L2: Contract & Invariant Extraction

Extract what the instruction system requires before, during, and after execution.

  • Preconditions: required files, loaded context, available tools, user approvals, mode flags, and environmental assumptions.
  • Postconditions: allowed outputs, required evidence, mandatory validation, required follow-up actions, response-completion gates, required terminal blocks or handoff prompts, required terminal block ordering, and stop conditions.
  • Authority invariants: what the agent may do, must not do, and must ask before doing.
  • Routing invariants: which request types trigger which workflow, dependency, or branch, and which branches are mutually exclusive.
  • State invariants: what must survive across turns, checkpoints, compaction, retries, and resumptions.
  • Retained working set: keep a pinned summary of the active hotspot and branch, decisive excerpts, extracted invariants, dependency decisions, open hypotheses, pending validations, and current review status before dropping raw context.
  • A dependency is decisive when its normative text can change routing, authority, safety boundaries, required state, recovery behavior, output contract, or final status semantics for the hotspot under review. Treat it as checked only after the inspected slice is sufficient to resolve that hotspot-relevant normative effect.
  • A dependency is proved non-material only when the inspected slice is sufficient to show it does not change any of those behaviors for the hotspot and any remaining mentions are purely descriptive, duplicate, or outside the reviewed hotspot without adding further normative force. If that proof is missing, treat materiality as unresolved rather than harmless.
  • If a contract is not explicit, infer it from wording, hierarchy, examples, dependent files, and enforcement language, but mark it as inferred rather than proven.

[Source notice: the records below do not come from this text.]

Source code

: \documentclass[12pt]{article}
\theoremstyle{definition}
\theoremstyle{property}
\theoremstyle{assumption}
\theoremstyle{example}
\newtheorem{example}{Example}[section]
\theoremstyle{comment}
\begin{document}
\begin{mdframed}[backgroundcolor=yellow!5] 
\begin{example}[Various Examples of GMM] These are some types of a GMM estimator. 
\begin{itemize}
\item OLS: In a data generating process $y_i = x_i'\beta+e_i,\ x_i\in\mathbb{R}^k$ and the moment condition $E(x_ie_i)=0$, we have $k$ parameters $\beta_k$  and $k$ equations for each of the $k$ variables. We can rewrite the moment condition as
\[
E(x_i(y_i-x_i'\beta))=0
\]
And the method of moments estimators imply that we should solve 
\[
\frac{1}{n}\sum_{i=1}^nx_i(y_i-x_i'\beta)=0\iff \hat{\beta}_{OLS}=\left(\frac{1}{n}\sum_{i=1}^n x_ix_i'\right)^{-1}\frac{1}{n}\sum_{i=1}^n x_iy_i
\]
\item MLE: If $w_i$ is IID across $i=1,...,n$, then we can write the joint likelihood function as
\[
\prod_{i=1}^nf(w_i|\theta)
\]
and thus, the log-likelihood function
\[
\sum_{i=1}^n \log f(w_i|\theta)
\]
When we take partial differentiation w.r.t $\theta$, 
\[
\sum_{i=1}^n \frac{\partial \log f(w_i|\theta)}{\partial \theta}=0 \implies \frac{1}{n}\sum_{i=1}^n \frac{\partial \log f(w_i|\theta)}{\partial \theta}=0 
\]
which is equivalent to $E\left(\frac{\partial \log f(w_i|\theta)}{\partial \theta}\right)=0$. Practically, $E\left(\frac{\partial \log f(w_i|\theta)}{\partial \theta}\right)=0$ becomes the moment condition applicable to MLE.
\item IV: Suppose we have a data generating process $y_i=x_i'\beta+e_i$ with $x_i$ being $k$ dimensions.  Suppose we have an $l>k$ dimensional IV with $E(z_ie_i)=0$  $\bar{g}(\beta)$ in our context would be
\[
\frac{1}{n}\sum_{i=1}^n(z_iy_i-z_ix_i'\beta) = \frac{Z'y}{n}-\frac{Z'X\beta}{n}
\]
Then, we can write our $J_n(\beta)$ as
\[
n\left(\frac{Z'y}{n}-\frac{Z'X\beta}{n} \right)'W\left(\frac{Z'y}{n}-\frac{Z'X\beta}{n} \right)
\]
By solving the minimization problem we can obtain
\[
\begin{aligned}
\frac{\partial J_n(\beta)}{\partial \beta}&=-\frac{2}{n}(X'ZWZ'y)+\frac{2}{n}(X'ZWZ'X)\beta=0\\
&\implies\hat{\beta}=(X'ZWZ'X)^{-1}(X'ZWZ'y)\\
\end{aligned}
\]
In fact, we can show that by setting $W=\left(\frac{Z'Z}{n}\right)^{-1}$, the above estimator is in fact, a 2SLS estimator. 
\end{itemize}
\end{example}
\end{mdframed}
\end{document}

L3: Branch, State, and Handoff Exploration

Trace how prompt bugs appear when execution leaves the happy path.

  • Walk the main path, then examine ambiguous requests, overlapping triggers, missing prerequisites, missing files, denied permissions, tool failure, validation failure, and partial completion.
  • Check completion branches explicitly: look for workflows that can stop after a summary, validator report, next-step menu, or checkpoint-looking block even though required final prompts, handoff blocks, or final response sections are still missing.
  • Check precedence: what happens when two rules apply, when a global rule conflicts with a conditional rule, or when recovery text contradicts the normal path.
  • For multi-turn workflows, inspect stale assumptions, state loss after compaction, resumed execution without re-validation, and incorrect carryover from prior turns.
  • For dependency-driven prompts, inspect circular loading, missing gating, unconditional loading, hidden required dependencies, and dependency-order bugs.
  • For tool-driven prompts, inspect unsafe defaults, missing confirmation gates, wrong fallback behavior, silent failure, and retries with no exit condition.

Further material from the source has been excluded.